There is never a good time for bad news. And that bad news came late Saturday night when I received a phone call from my friend Elizabeth — telling me her husband of 16 years had breathed his last.
But this ain’t no regular obituary…
Duncan had been ill for years, battling cancer in one form or an other. Yet he never lost his cheer — even when the chemo was kicking the cramp out of his guts — somehow he’d manage a joke or two.
It was simply Duncan’s nature.
But around the first of April, his health took a turn for the worst. And oddly — it came as result of a vehicle accident that left him with a broken nose and fractured ribs.
Eventually, Duncan was admitted to the hospital because he couldn’t breath very well. At first it looked as if he had fought and won another round with his body — but then came the night he either got up too fast, became dizzy and fell or simply mis-stepped and toppled to the floor.
Either way, he laid there for several hours unable to get up or unwilling to move because it hurt too much. In the end his wife, Elizabeth had to call for a helicopter airlift to get him to the hospital as they live so far out in the high desert.
From that point, it was apparent that Duncan wasn’t going to return home anytime soon — if ever. However the stubborn Scot that he had always been — remained strong and true to the end.
It appeared that his body was against him from the onset as a massive and aggressive tumor developed out of nowhere in his neck and it slowly started to strangle his windpipe.

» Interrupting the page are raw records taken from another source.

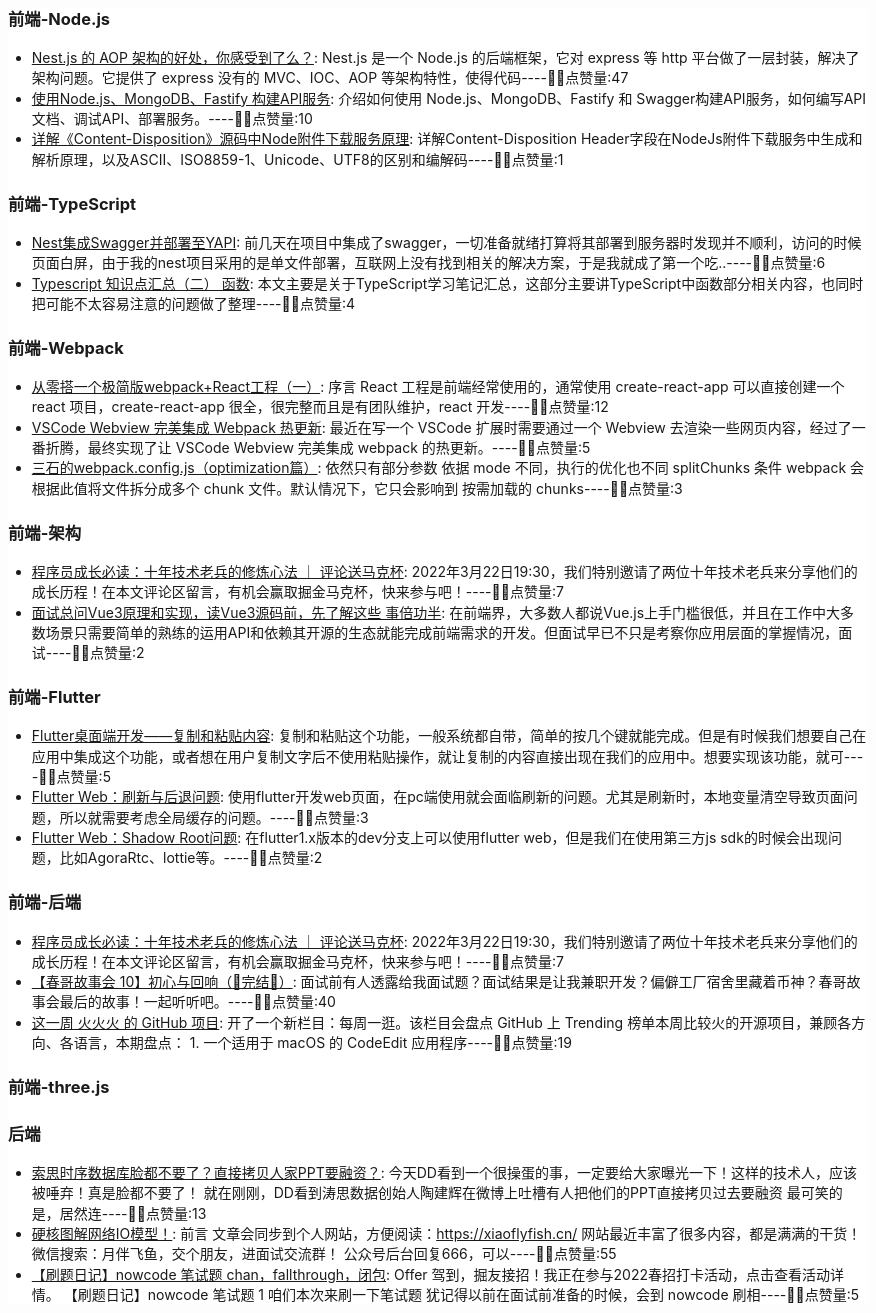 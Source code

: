 ### 前端-Node.js 
- [Nest.js 的 AOP 架构的好处，你感受到了么？](https://juejin.cn/post/7076431946834214925): Nest.js 是一个 Node.js 的后端框架，它对 express 等 http 平台做了一层封装，解决了架构问题。它提供了 express 没有的 MVC、IOC、AOP 等架构特性，使得代码----👍🏻点赞量:47 
- [使用Node.js、MongoDB、Fastify 构建API服务](https://juejin.cn/post/7076810778237468680): 介绍如何使用 Node.js、MongoDB、Fastify 和 Swagger构建API服务，如何编写API文档、调试API、部署服务。----👍🏻点赞量:10 
- [详解《Content-Disposition》源码中Node附件下载服务原理](https://juejin.cn/post/7077134813068525582): 详解Content-Disposition Header字段在NodeJs附件下载服务中生成和解析原理，以及ASCII、ISO8859-1、Unicode、UTF8的区别和编解码----👍🏻点赞量:1 

### 前端-TypeScript 
- [Nest集成Swagger并部署至YAPI](https://juejin.cn/post/7077328550499450911): 前几天在项目中集成了swagger，一切准备就绪打算将其部署到服务器时发现并不顺利，访问的时候页面白屏，由于我的nest项目采用的是单文件部署，互联网上没有找到相关的解决方案，于是我就成了第一个吃..----👍🏻点赞量:6 
- [Typescript 知识点汇总（二） 函数](https://juejin.cn/post/7076665717520597005): 本文主要是关于TypeScript学习笔记汇总，这部分主要讲TypeScript中函数部分相关内容，也同时把可能不太容易注意的问题做了整理----👍🏻点赞量:4 

### 前端-Webpack 
- [从零搭一个极简版webpack+React工程（一）](https://juejin.cn/post/7076438081225785375): 序言 React 工程是前端经常使用的，通常使用 create-react-app 可以直接创建一个 react 项目，create-react-app 很全，很完整而且是有团队维护，react 开发----👍🏻点赞量:12 
- [VSCode Webview 完美集成 Webpack 热更新](https://juejin.cn/post/7076763654661603342): 最近在写一个 VSCode 扩展时需要通过一个 Webview 去渲染一些网页内容，经过了一番折腾，最终实现了让 VSCode Webview 完美集成 webpack 的热更新。----👍🏻点赞量:5 
- [三石的webpack.config.js（optimization篇）](https://juejin.cn/post/7076743589505531917): 依然只有部分参数 依据 mode 不同，执行的优化也不同 splitChunks 条件 webpack 会根据此值将文件拆分成多个 chunk 文件。默认情况下，它只会影响到 按需加载的 chunks----👍🏻点赞量:3 

### 前端-架构 
- [程序员成长必读：十年技术老兵的修炼心法 ｜ 评论送马克杯](https://juejin.cn/post/7076310817959854088): 2022年3月22日19:30，我们特别邀请了两位十年技术老兵来分享他们的成长历程！在本文评论区留言，有机会赢取掘金马克杯，快来参与吧！----👍🏻点赞量:7 
- [面试总问Vue3原理和实现，读Vue3源码前，先了解这些 事倍功半](https://juejin.cn/post/7077369940038123550): 在前端界，大多数人都说Vue.js上手门槛很低，并且在工作中大多数场景只需要简单的熟练的运用API和依赖其开源的生态就能完成前端需求的开发。但面试早已不只是考察你应用层面的掌握情况，面试----👍🏻点赞量:2 

### 前端-Flutter 
- [Flutter桌面端开发——复制和粘贴内容](https://juejin.cn/post/7076983397691686919): 复制和粘贴这个功能，一般系统都自带，简单的按几个键就能完成。但是有时候我们想要自己在应用中集成这个功能，或者想在用户复制文字后不使用粘贴操作，就让复制的内容直接出现在我们的应用中。想要实现该功能，就可----👍🏻点赞量:5 
- [Flutter Web：刷新与后退问题](https://juejin.cn/post/7076626264391434276): 使用flutter开发web页面，在pc端使用就会面临刷新的问题。尤其是刷新时，本地变量清空导致页面问题，所以就需要考虑全局缓存的问题。----👍🏻点赞量:3 
- [Flutter Web：Shadow Root问题](https://juejin.cn/post/7076625832470380580): 在flutter1.x版本的dev分支上可以使用flutter web，但是我们在使用第三方js sdk的时候会出现问题，比如AgoraRtc、lottie等。----👍🏻点赞量:2 

### 前端-后端 
- [程序员成长必读：十年技术老兵的修炼心法 ｜ 评论送马克杯](https://juejin.cn/post/7076310817959854088): 2022年3月22日19:30，我们特别邀请了两位十年技术老兵来分享他们的成长历程！在本文评论区留言，有机会赢取掘金马克杯，快来参与吧！----👍🏻点赞量:7 
- [【春哥故事会 10】初心与回响（🎉完结🎉）](https://juejin.cn/post/7077335432588951559): 面试前有人透露给我面试题？面试结果是让我兼职开发？偏僻工厂宿舍里藏着币神？春哥故事会最后的故事！一起听听吧。----👍🏻点赞量:40 
- [这一周 火火火 的 GitHub 项目](https://juejin.cn/post/7076702138910375950): 开了一个新栏目：每周一逛。该栏目会盘点 GitHub 上 Trending 榜单本周比较火的开源项目，兼顾各方向、各语言，本期盘点： 1. 一个适用于 macOS 的 CodeEdit 应用程序----👍🏻点赞量:19 

### 前端-three.js 

### 后端 
- [索思时序数据库脸都不要了？直接拷贝人家PPT要融资？](https://juejin.cn/post/7076989632017563656): 今天DD看到一个很操蛋的事，一定要给大家曝光一下！这样的技术人，应该被唾弃！真是脸都不要了！ 就在刚刚，DD看到涛思数据创始人陶建辉在微博上吐槽有人把他们的PPT直接拷贝过去要融资 最可笑的是，居然连----👍🏻点赞量:13 
- [硬核图解网络IO模型！](https://juejin.cn/post/7076743627354931213): 前言 文章会同步到个人网站，方便阅读：https://xiaoflyfish.cn/ 网站最近丰富了很多内容，都是满满的干货！ 微信搜索：月伴飞鱼，交个朋友，进面试交流群！ 公众号后台回复666，可以----👍🏻点赞量:55 
- [【刷题日记】nowcode 笔试题 chan，fallthrough，闭包](https://juejin.cn/post/7076755076227792933): Offer 驾到，掘友接招！我正在参与2022春招打卡活动，点击查看活动详情。 【刷题日记】nowcode 笔试题 1 咱们本次来刷一下笔试题 犹记得以前在面试前准备的时候，会到 nowcode 刷相----👍🏻点赞量:5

But somehow Duncan held on — he kept breathing, even if it was in gurgling gasps.
At one point — she nearly ran from his hospital room — unable to continue listening to his ragged breathing. But she managed to steel herself and stay, knowing it could be the last moments of his life.
Finally when the doctors came to Elizabeth and told her that Duncan’s brain activity had ceased — she made the agonizing decision — knowing her husbands wishes — to remove all care other than an IV line for pain management. Still the stubborn Scot battled onward.

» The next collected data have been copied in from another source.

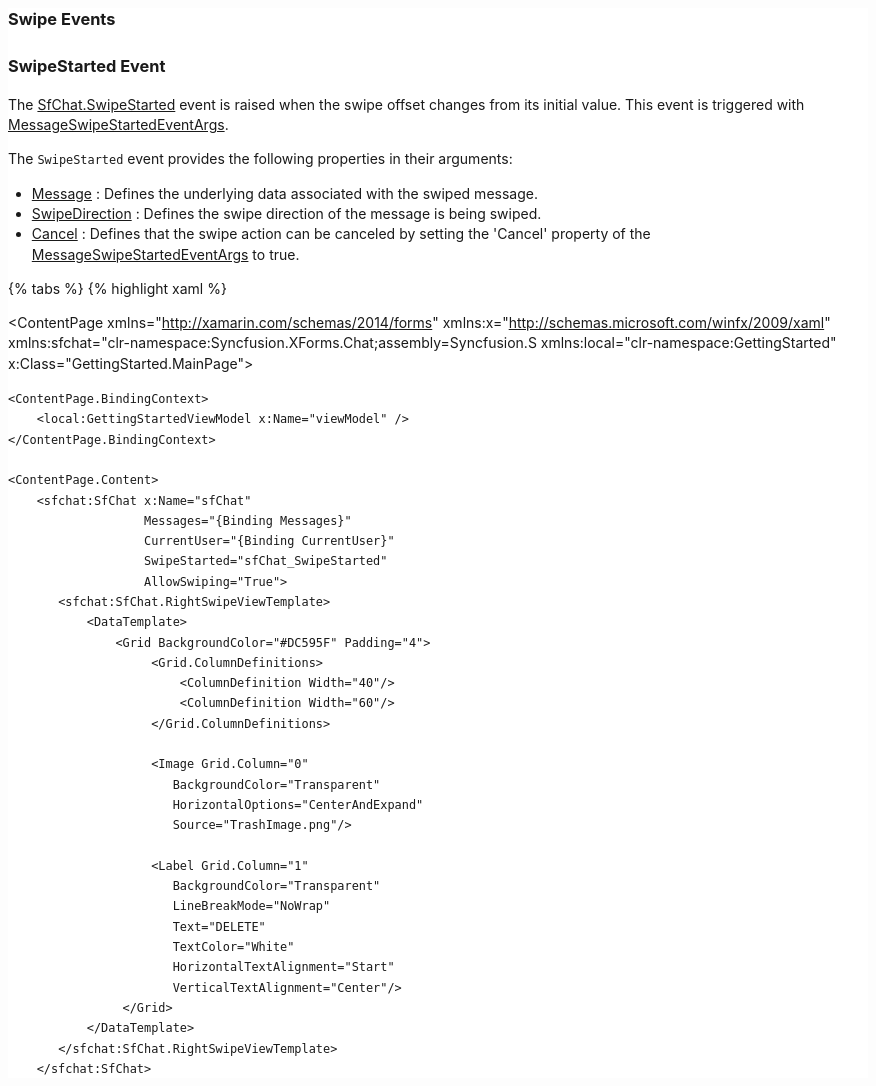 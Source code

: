 ### Swipe Events

### SwipeStarted Event

The [SfChat.SwipeStarted](https://help.syncfusion.com/cr/xamarin/Syncfusion.XForms.Chat.SfChat.html#Syncfusion_XForms_Chat_SfChat_SwipeStarted) event is raised when the swipe offset changes from its initial value. This event is triggered with [MessageSwipeStartedEventArgs](https://help.syncfusion.com/cr/xamarin/Syncfusion.XForms.Chat.MessageSwipeStartedEventArgs.html).

The `SwipeStarted` event provides the following properties in their arguments:

* [Message](https://help.syncfusion.com/cr/xamarin/Syncfusion.XForms.Chat.MessageSwipeEventArgs.html#Syncfusion_XForms_Chat_MessageSwipeEventArgs_Message) : Defines the underlying data associated with the swiped message.
* [SwipeDirection](https://help.syncfusion.com/cr/xamarin/Syncfusion.XForms.Chat.MessageSwipeEventArgs.html#Syncfusion_XForms_Chat_MessageSwipeEventArgs_SwipeDirection) : Defines the swipe direction of the message is being swiped.
* [Cancel](https://help.syncfusion.com/cr/xamarin/Syncfusion.XForms.Chat.MessageSwipeStartedEventArgs.html#Syncfusion_XForms_Chat_MessageSwipeStartedEventArgs_Cancel) : Defines that the swipe action can be canceled by setting the 'Cancel' property of the [MessageSwipeStartedEventArgs](https://help.syncfusion.com/cr/xamarin/Syncfusion.XForms.Chat.MessageSwipeStartedEventArgs.html) to true.


{% tabs %}
{% highlight xaml %}

<?xml version="1.0" encoding="utf-8" ?>
<ContentPage xmlns="http://xamarin.com/schemas/2014/forms"
             xmlns:x="http://schemas.microsoft.com/winfx/2009/xaml"
             xmlns:sfchat="clr-namespace:Syncfusion.XForms.Chat;assembly=Syncfusion.S
             xmlns:local="clr-namespace:GettingStarted"
             x:Class="GettingStarted.MainPage">

    <ContentPage.BindingContext>
        <local:GettingStartedViewModel x:Name="viewModel" />
    </ContentPage.BindingContext>

    <ContentPage.Content>
        <sfchat:SfChat x:Name="sfChat"                
                       Messages="{Binding Messages}"     
                       CurrentUser="{Binding CurrentUser}"
                       SwipeStarted="sfChat_SwipeStarted"
                       AllowSwiping="True">                      
           <sfchat:SfChat.RightSwipeViewTemplate>
               <DataTemplate>
                   <Grid BackgroundColor="#DC595F" Padding="4">
                        <Grid.ColumnDefinitions>
                            <ColumnDefinition Width="40"/>
                            <ColumnDefinition Width="60"/>
                        </Grid.ColumnDefinitions>

                        <Image Grid.Column="0"
                           BackgroundColor="Transparent"                          
                           HorizontalOptions="CenterAndExpand"
                           Source="TrashImage.png"/>

                        <Label Grid.Column="1"
                           BackgroundColor="Transparent"
                           LineBreakMode="NoWrap"
                           Text="DELETE"
                           TextColor="White"
                           HorizontalTextAlignment="Start"
                           VerticalTextAlignment="Center"/>
                    </Grid>
               </DataTemplate>
           </sfchat:SfChat.RightSwipeViewTemplate>
        </sfchat:SfChat>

When most bodies fail and die after four days without fluid, Duncan was still emptying his bladder. It would take another four day’s to expire — but not before “going” one last time in the morning.
She joked, “My honey was full of piss right up to the last.”

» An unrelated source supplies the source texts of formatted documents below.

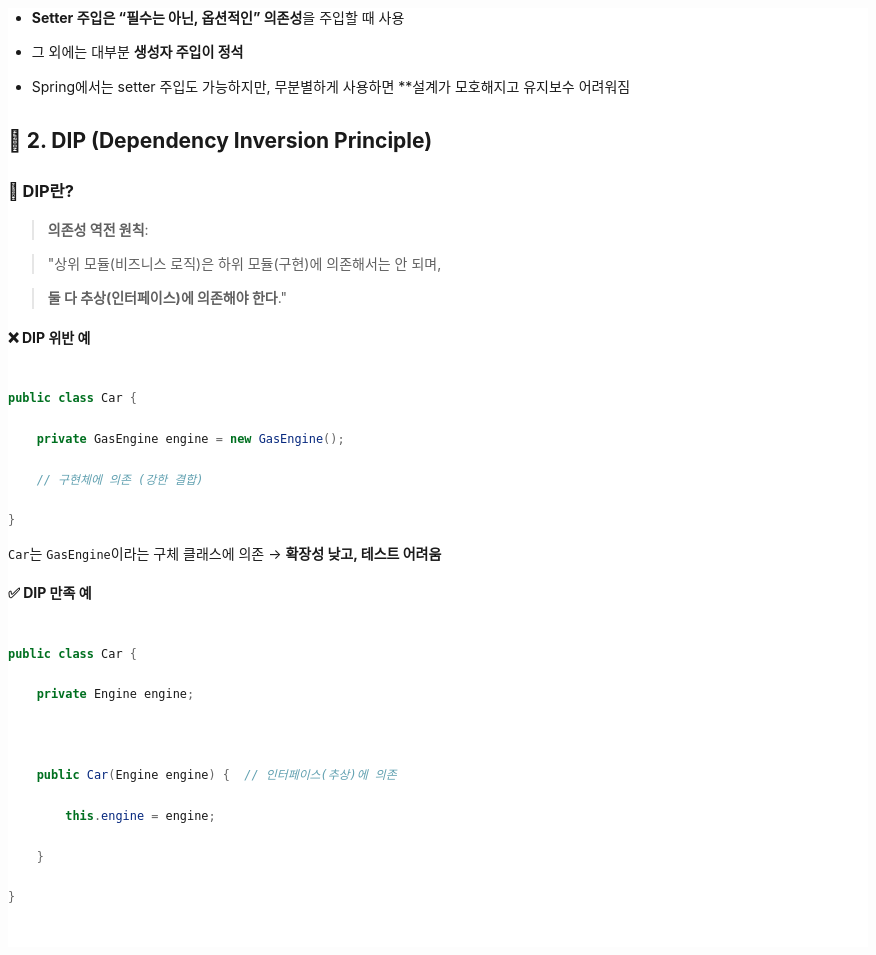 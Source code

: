   

- **Setter 주입은 “필수는 아닌, 옵션적인” 의존성**을 주입할 때 사용

- 그 외에는 대부분 **생성자 주입이 정석**

- Spring에서는 setter 주입도 가능하지만, 무분별하게 사용하면 **설계가 모호해지고 유지보수 어려워짐

  

## 🔧 2. DIP (Dependency Inversion Principle)

  

### 📘 DIP란?

  

> **의존성 역전 원칙**:  

> "상위 모듈(비즈니스 로직)은 하위 모듈(구현)에 의존해서는 안 되며,  

> **둘 다 추상(인터페이스)에 의존해야 한다**."

  

#### ❌ DIP 위반 예

```java

public class Car {

    private GasEngine engine = new GasEngine();  

    // 구현체에 의존 (강한 결합)

}

```

  

`Car`는 `GasEngine`이라는 구체 클래스에 의존 → **확장성 낮고, 테스트 어려움**

  

#### ✅ DIP 만족 예

  

```java

public class Car {

    private Engine engine;

  

    public Car(Engine engine) {  // 인터페이스(추상)에 의존

        this.engine = engine;

    }

}

  

```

A sense of humor — no matter how morbid it may seem to some can be a saving grace in the face of adversity.
By that evening — 6:11 to be exact — Duncan breathed his last. I was a hard-fought battle and while others may say he lost the fight — I say he won the war.
Now it is for his bride, Elizabeth to pick up and carry on. She tells me she’s filled with both grief and relief.
While nothing has been finalized, Elizabeth is planning a celebration of life memorial for Duncan this June. Her husband may have said it best though: “I want to put the ‘fun’ back into funeral.”